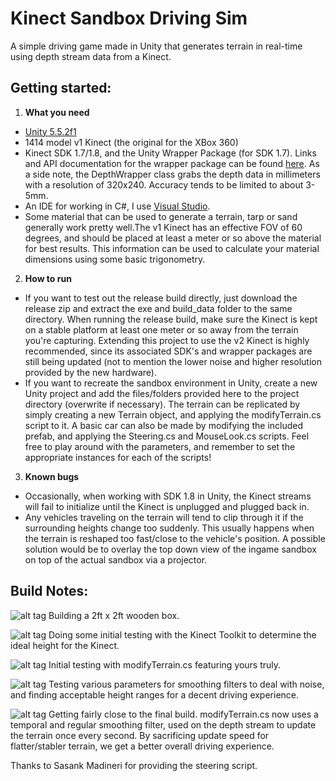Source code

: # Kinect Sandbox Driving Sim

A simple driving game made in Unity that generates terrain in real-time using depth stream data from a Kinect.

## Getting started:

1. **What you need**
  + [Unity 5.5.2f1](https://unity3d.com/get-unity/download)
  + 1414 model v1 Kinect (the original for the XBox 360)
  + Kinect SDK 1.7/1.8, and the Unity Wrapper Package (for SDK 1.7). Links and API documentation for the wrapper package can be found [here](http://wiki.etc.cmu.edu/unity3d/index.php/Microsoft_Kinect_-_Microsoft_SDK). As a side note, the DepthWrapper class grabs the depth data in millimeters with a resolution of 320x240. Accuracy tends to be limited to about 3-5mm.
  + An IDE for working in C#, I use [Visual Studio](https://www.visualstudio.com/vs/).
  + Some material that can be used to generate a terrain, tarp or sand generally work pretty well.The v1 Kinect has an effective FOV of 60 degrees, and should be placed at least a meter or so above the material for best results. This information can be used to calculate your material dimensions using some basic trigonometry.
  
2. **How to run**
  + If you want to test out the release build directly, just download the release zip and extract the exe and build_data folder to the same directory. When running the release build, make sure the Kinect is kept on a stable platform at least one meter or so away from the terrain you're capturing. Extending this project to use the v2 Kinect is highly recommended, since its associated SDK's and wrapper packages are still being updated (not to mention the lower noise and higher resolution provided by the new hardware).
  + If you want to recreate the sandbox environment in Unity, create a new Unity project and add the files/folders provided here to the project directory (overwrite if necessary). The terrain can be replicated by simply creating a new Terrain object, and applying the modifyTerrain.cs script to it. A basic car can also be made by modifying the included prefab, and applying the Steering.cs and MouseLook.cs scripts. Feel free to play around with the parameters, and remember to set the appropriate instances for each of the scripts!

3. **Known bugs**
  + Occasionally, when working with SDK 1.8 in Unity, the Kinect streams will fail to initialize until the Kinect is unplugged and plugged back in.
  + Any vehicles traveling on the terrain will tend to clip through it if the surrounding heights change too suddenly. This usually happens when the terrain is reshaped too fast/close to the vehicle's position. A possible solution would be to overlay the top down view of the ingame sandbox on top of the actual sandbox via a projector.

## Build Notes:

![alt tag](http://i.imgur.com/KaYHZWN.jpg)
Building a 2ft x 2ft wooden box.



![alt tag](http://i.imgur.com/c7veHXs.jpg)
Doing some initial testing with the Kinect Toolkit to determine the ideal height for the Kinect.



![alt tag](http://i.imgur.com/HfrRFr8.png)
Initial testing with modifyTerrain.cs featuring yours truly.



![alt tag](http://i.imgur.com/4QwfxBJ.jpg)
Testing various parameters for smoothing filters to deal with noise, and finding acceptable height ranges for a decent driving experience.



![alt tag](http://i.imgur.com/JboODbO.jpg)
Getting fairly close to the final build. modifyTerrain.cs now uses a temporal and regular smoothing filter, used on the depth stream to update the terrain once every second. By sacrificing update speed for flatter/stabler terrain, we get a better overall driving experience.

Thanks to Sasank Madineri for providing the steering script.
============
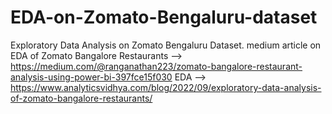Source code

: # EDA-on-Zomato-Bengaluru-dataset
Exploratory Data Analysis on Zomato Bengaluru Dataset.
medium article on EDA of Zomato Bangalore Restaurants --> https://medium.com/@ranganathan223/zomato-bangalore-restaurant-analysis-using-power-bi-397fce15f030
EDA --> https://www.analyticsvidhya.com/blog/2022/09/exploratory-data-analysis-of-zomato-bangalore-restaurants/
============
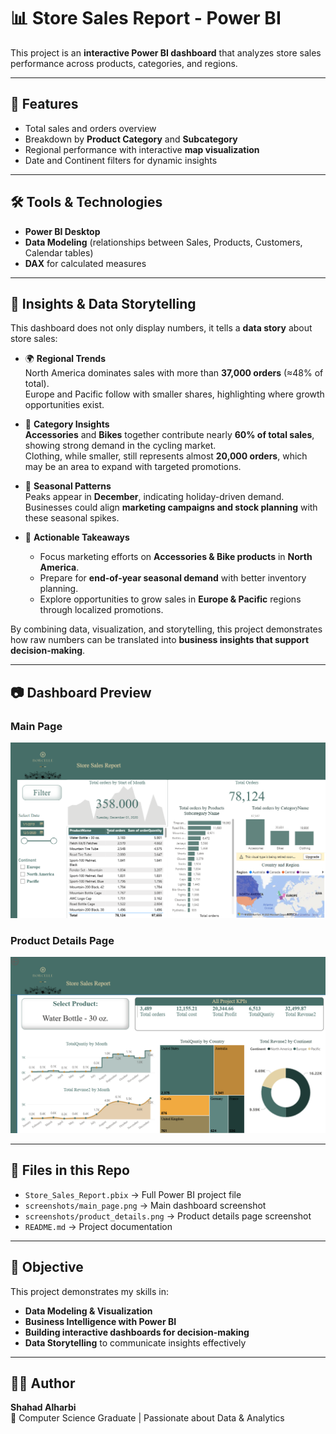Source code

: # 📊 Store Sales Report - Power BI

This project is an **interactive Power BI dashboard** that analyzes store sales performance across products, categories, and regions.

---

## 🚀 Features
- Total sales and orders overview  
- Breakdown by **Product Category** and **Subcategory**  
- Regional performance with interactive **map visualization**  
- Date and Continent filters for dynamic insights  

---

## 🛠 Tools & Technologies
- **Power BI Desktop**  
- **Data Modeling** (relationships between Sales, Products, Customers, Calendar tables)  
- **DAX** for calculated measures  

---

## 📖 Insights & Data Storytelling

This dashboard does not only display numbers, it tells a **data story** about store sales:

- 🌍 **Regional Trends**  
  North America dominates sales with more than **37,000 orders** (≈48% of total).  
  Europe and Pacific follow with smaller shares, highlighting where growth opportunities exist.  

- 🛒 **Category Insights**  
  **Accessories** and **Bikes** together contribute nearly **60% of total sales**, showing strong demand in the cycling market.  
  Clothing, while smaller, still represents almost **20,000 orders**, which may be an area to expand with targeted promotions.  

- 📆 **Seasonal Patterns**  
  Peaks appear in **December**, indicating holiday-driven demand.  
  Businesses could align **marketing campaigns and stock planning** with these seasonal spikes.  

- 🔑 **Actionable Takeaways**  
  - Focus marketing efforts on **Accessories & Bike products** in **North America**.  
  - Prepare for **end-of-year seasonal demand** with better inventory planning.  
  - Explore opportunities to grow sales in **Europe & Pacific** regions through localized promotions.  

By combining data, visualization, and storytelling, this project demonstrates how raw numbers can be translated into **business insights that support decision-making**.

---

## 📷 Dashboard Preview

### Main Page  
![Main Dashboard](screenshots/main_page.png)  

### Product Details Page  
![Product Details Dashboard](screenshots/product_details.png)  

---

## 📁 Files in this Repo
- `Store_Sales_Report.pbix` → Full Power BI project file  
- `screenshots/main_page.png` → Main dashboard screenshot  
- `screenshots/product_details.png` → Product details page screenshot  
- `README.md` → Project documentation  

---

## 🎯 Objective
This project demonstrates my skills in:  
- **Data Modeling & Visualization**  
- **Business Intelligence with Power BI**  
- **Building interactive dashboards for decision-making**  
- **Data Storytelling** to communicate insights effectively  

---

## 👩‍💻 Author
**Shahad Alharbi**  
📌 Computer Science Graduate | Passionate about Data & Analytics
============
(Exercise objective):
Your reply is to repeat, unchanged, the lines above running from the one with "North America dominates" up to and including the one with "- 📆 **Seasonal Patterns**".

(Result for this task):
  North America dominates sales with more than **37,000 orders** (≈48% of total).  
  Europe and Pacific follow with smaller shares, highlighting where growth opportunities exist.  

- 🛒 **Category Insights**  
  **Accessories** and **Bikes** together contribute nearly **60% of total sales**, showing strong demand in the cycling market.  
  Clothing, while smaller, still represents almost **20,000 orders**, which may be an area to expand with targeted promotions.  

- 📆 **Seasonal Patterns**  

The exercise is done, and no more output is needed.